# TASK OBJECTIVE
Bring together copies of the lines in the data below that contain the word "designs".

# WORKING DATA
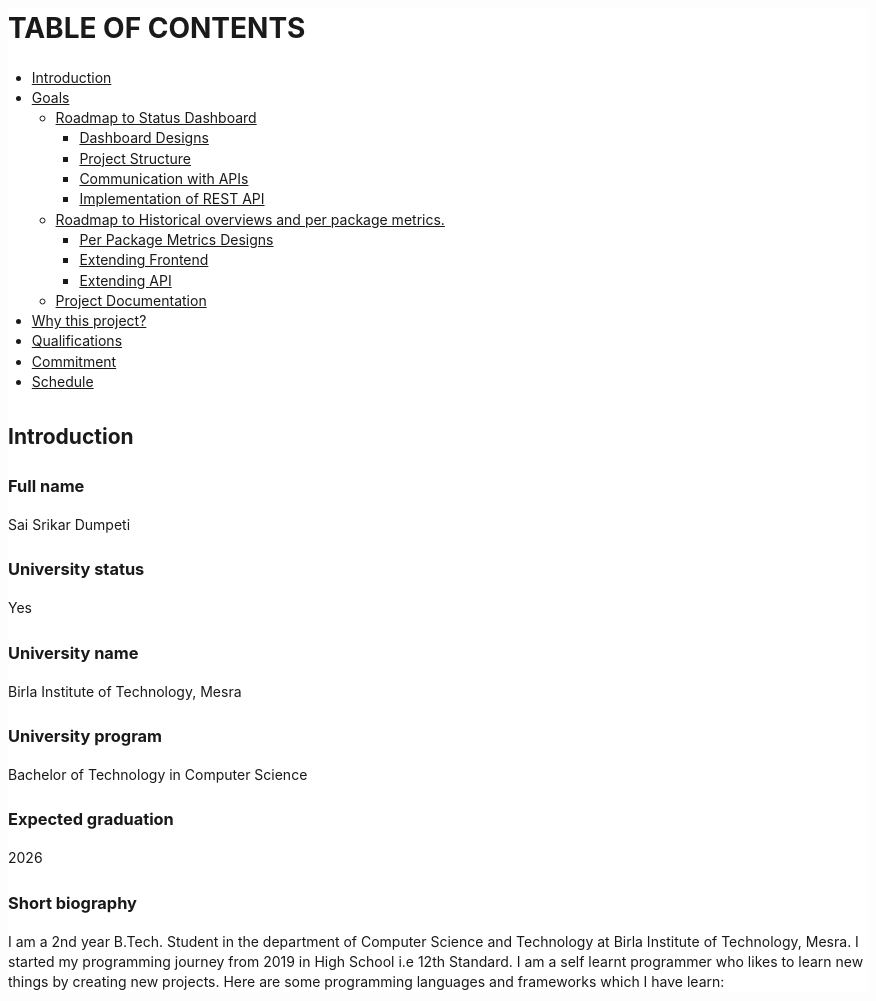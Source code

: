 # TABLE OF CONTENTS

- [Introduction](#introduction)
- [Goals](#goals)
  - [Roadmap to Status Dashboard](#roadmap-to-status-dashboard)
    - [Dashboard Designs](#here-are-some-designs-which-i-am-thinking-of-for-the-status-dashboard)
    - [Project Structure](#this-may-be-the-project-structure-for-our-frontend-part-of-the-website)
    - [Communication with APIs](#communication-with-apis)
    - [Implementation of REST API](#implementation-of-rest-api)
  - [Roadmap to Historical overviews and per package metrics.](#roadmap-to-historical-overviews-and-other-drill-down-metrics)
    - [Per Package Metrics Designs](#here-are-some-designs-which-i-am-thinking-of-for-the-metrics-page)
    - [Extending Frontend](#extending-frontend)
    - [Extending API](#extending-api)
  - [Project Documentation](#project-documentation)
- [Why this project?](#why-this-project)
- [Qualifications](#qualifications)
- [Commitment](#commitment)
- [Schedule](#schedule)


## Introduction

### Full name

Sai Srikar Dumpeti

### University status

Yes

### University name

Birla Institute of Technology, Mesra

### University program

Bachelor of Technology in Computer Science

### Expected graduation

2026

### Short biography

I am a 2nd year B.Tech. Student in the department of Computer Science and Technology at
Birla Institute of Technology, Mesra. I started my programming journey from 2019 in High School
i.e 12th Standard.
I am a self learnt programmer who likes to learn new things by creating new projects. Here are
some programming languages and frameworks which I have learn:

# SOLVED EXERCISE
    - [Dashboard Designs](#here-are-some-designs-which-i-am-thinking-of-for-the-status-dashboard)
    - [Per Package Metrics Designs](#here-are-some-designs-which-i-am-thinking-of-for-the-metrics-page)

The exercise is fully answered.